Sigortalılar sürekli af beklentisi içinde

Sigortalılar sürekli af beklentisi içinde
Milliyetçi Hareket Partisi Genel Sekreter Yardımcısı ve Konya Milletvekili Mustafa Kalaycı, Plan ve Bütçe Komisyonunda, Çalışma ve Sosyal Güvenlik Bakanlığı Bütçe Görüşmeleri esnasında gündeme getirdiği konular ile ilgili basın açıklaması yaptı.

Milliyetçi Hareket Partisi Genel Sekreter Yardımcısı ve Konya Milletvekili Mustafa Kalaycı, Plan ve Bütçe Komisyonunda, Çalışma ve Sosyal Güvenlik Bakanlığı Bütçe Görüşmeleri esnasında gündeme getirdiği konular ile ilgili basın açıklaması yaptı. İşte Kalaycı'nın açıklamaları:

SGK’da, son iki yılda açıkta artış var

Gelirleri giderlerini karşılayamadığı için açık veriyor. Tabii bütçe transferleriyle sosyal güvenlik açığını da karıştırmamak lazım çünkü Sosyal Güvenlik Kurumuna birçok görev veriliyor. 5 puan işveren teşvikinden tutun da makam tazminatı ödemesine kadar varan, SGK’nın hazineden olan alacakları oluyor, onlar da bütçe transferi arasında yer alıyor.

Son iki yılda açıkta bir artış var. Rakamları da vereyim. 2015 yılında 11,4 milyar lira, 2016’da 20,7 milyar liraya yükseliyor. 2017’nin sekiz ayında bir önceki yılın açığını aşan bir rakamla karşı karşıyayız.

Devlet prim katkısına rağmen. 2016’da 46,5 milyar lira devlet prim katkısı -SGK’nın raporlarına göre- 2017 yılının ilk sekiz ayında 33,5 milyar lira. Millî gelire oran açısından baktığımız zaman, 2002 yılında yüzde 2,27 imiş bütçe açığının millî gelire oranı.

SGK, Prim alacaklarını zamanında tahsil edemiyor

Tabii Sosyal Güvenlik Kurumunun en büyük sorunlarından birisi de bu prim alacaklarını zamanında tahsil edememesi ki Sayıştayın raporunda bir rakam dikkatimi çekti, 30 Kasım 2016 itibarıyla 45,2 milyar liralık alacak icra takibinde. Ayrıca, yine 2016 yılı sonu itibarıyla 45,7 milyar liralık alacak.

Kanunla, sigortalılara tanıdığımız, bir anlamda da vazgeçtiğimiz alacak var.

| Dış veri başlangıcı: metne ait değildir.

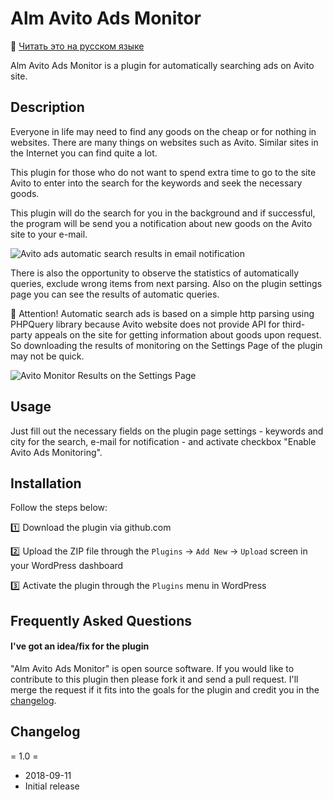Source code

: # Alm Avito Ads Monitor

:page_facing_up: [Читать это на русском языке](https://github.com/almazka987/alm-avito-ads-monitor/blob/master/readme.ru.md)

Alm Avito Ads Monitor is a plugin for automatically searching ads on Avito site.

## Description

Everyone in life may need to find any goods on the cheap or for nothing in websites. There are many things on websites such as Avito. Similar sites in the Internet you can find quite a lot.

This plugin for those who do not want to spend extra time to go to the site Avito to enter into the search for the keywords and seek the necessary goods.

This plugin will do the search for you in the background and if successful, the program will be send you a notification about new goods on the Avito site to your e-mail.

![Avito ads automatic search results in email notification](https://frantic-coding.000webhostapp.com/wp-content/uploads/2018/09/screenshot2.jpg)

There is also the opportunity to observe the statistics of automatically queries, exclude wrong items from next parsing. Also on the plugin settings page you can see the results of automatic queries.

:triangular_flag_on_post: Attention! Automatic search ads is based on a simple http parsing using PHPQuery library because Avito website does not provide API for third-party appeals on the site for getting information about goods upon request.
So downloading the results of monitoring on the Settings Page of the plugin may not be quick.

![Avito Monitor Results on the Settings Page](https://frantic-coding.000webhostapp.com/wp-content/uploads/2018/09/screenshot1.jpg)

## Usage

Just fill out the necessary fields on the plugin page settings - keywords and city for the search, e-mail for notification - and activate checkbox "Enable Avito Ads Monitoring".

## Installation

Follow the steps below:

:one: Download the plugin via github.com

:two: Upload the ZIP file through the `Plugins` → `Add New` → `Upload` screen in your WordPress dashboard

:three: Activate the plugin through the `Plugins` menu in WordPress

## Frequently Asked Questions

#### I've got an idea/fix for the plugin

"Alm Avito Ads Monitor" is open source software. If you would like to contribute to this plugin then please fork it and send a pull request. I'll merge the request if it fits into the goals for the plugin and credit you in the [changelog](https://github.com/almazka987/alm-avito-ads-monitor/blob/master/changelog.txt).

## Changelog

= 1.0 =
* 2018-09-11
* Initial release


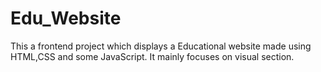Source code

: # Edu_Website
This a frontend project which displays a Educational website made using HTML,CSS and some JavaScript. It mainly focuses on visual section.
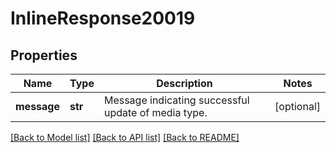 # InlineResponse20019

## Properties
Name | Type | Description | Notes
------------ | ------------- | ------------- | -------------
**message** | **str** | Message indicating successful update of media type. | [optional] 

[[Back to Model list]](../README.md#documentation-for-models) [[Back to API list]](../README.md#documentation-for-api-endpoints) [[Back to README]](../README.md)

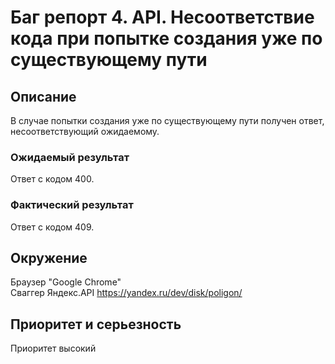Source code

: # Баг репорт 4. API. Несоответствие кода при попытке создания уже по существующему пути

## Описание
В случае попытки создания уже по существующему пути получен ответ, несоответствующий ожидаемому.

### Ожидаемый результат
Ответ с кодом 400.
### Фактический результат
Ответ с кодом 409.


## Окружение
Браузер "Google Chrome"  
Сваггер Яндекс.API https://yandex.ru/dev/disk/poligon/


## Приоритет и серьезность
Приоритет высокий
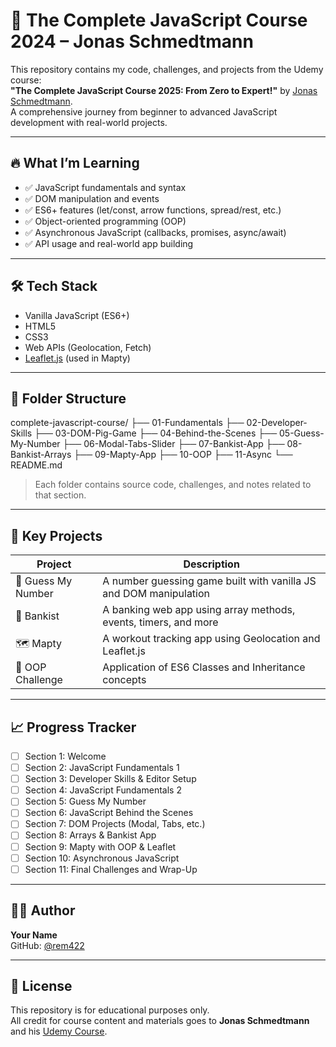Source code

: # 📘 The Complete JavaScript Course 2024 – Jonas Schmedtmann

This repository contains my code, challenges, and projects from the Udemy course:  
**"The Complete JavaScript Course 2025: From Zero to Expert!"** by [Jonas Schmedtmann](https://codingheroes.io/).  
A comprehensive journey from beginner to advanced JavaScript development with real-world projects.

---

## 🔥 What I’m Learning

- ✅ JavaScript fundamentals and syntax
- ✅ DOM manipulation and events
- ✅ ES6+ features (let/const, arrow functions, spread/rest, etc.)
- ✅ Object-oriented programming (OOP)
- ✅ Asynchronous JavaScript (callbacks, promises, async/await)
- ✅ API usage and real-world app building

---

## 🛠️ Tech Stack

- Vanilla JavaScript (ES6+)
- HTML5
- CSS3
- Web APIs (Geolocation, Fetch)
- [Leaflet.js](https://leafletjs.com/) (used in Mapty)

---

## 📁 Folder Structure

complete-javascript-course/
├── 01-Fundamentals
├── 02-Developer-Skills
├── 03-DOM-Pig-Game
├── 04-Behind-the-Scenes
├── 05-Guess-My-Number
├── 06-Modal-Tabs-Slider
├── 07-Bankist-App
├── 08-Bankist-Arrays
├── 09-Mapty-App
├── 10-OOP
├── 11-Async
└── README.md


> Each folder contains source code, challenges, and notes related to that section.

---

## 🚀 Key Projects

| Project        | Description                                                |
|----------------|------------------------------------------------------------|
| 🎯 Guess My Number | A number guessing game built with vanilla JS and DOM manipulation |
| 🏦 Bankist       | A banking web app using array methods, events, timers, and more |
| 🗺️ Mapty         | A workout tracking app using Geolocation and Leaflet.js |
| 🧠 OOP Challenge | Application of ES6 Classes and Inheritance concepts       |

---

## 📈 Progress Tracker

- [ ] Section 1: Welcome
- [ ] Section 2: JavaScript Fundamentals 1
- [ ] Section 3: Developer Skills & Editor Setup
- [ ] Section 4: JavaScript Fundamentals 2
- [ ] Section 5: Guess My Number
- [ ] Section 6: JavaScript Behind the Scenes
- [ ] Section 7: DOM Projects (Modal, Tabs, etc.)
- [ ] Section 8: Arrays & Bankist App
- [ ] Section 9: Mapty with OOP & Leaflet
- [ ] Section 10: Asynchronous JavaScript
- [ ] Section 11: Final Challenges and Wrap-Up

---

## 🧑‍💻 Author

**Your Name**  
GitHub: [@rem422](https://github.com/rem422)

---

## 📝 License

This repository is for educational purposes only.  
All credit for course content and materials goes to **Jonas Schmedtmann** and his [Udemy Course](https://www.udemy.com/course/the-complete-javascript-course/).

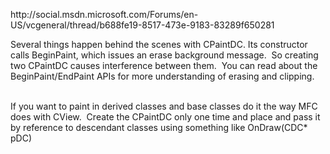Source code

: <p>http://social.msdn.microsoft.com/Forums/en-US/vcgeneral/thread/b688fe19-8517-473e-9183-83289f650281&nbsp;</p><p> Several things happen behind the scenes with CPaintDC.&nbsp;Its constructor calls BeginPaint, which issues an erase background message.&nbsp; So creating two CPaintDC causes interference between them.&nbsp; You can read about the BeginPaint/EndPaint APIs for more understanding of erasing and clipping.</p><br />If you want to paint in derived classes and base classes do it the way MFC does with CView.&nbsp; Create the CPaintDC&nbsp;only one time and place and pass it by reference to descendant&nbsp;classes using something like OnDraw(CDC* pDC)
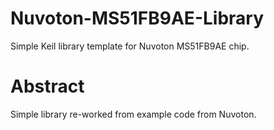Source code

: # Nuvoton-MS51FB9AE-Library
Simple Keil library template for Nuvoton MS51FB9AE chip.

# Abstract

Simple library re-worked from example code from Nuvoton.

Sonradan ihya edilip diriltilebilir ama vazgeçtiğimiz alacak var, 45,7. Özellikle BAĞKUR’lular, sağlık yardımından yararlanamaz duruma düşmemeleri için borçlarını sildirebiliyorlar. Daha sonra tabii cari prim üzerinden tekrar diriltebiliyorlar.

Sigortalılar sürekli af beklentisi içinde

Tabii bu sürekli yeniden yapılandırma düzenlemeleri bir anlamda alışkanlık hâline de geldi.  Sigortalılar sürekli af beklentisine girdiği için düzenli prim ödeme alışkanlığına maalesef çok büyük zarar verdi. Şu anda da yine çok büyük miktarda kurumun birikmiş alacağı var.

Sosyal Güvenlik Kurumu bütçesini, ağırlaştıran bir unsur da sağlık harcamaları. 2002 yılında 7,6 milyar, 2016’da 68 milyar liraya çıkmış, Kurumun kayıtlarına göre. Tabii bu sağlık harcamalarındaki artışlarla ilgili sigortalılara, emeklilere çıkarılan bir de fatura var, katılma payları. Bir anlamda bu yük çalışanlara ve emeklilerin üzerine fatura edilmiş durumda. Sağlık sistemi bir anlamda paralı hâle getirilmiş durumda.

Asgari ücretlilerin tamamı,  emeklilerin de büyük çoğunluğu açlık sınırının altında.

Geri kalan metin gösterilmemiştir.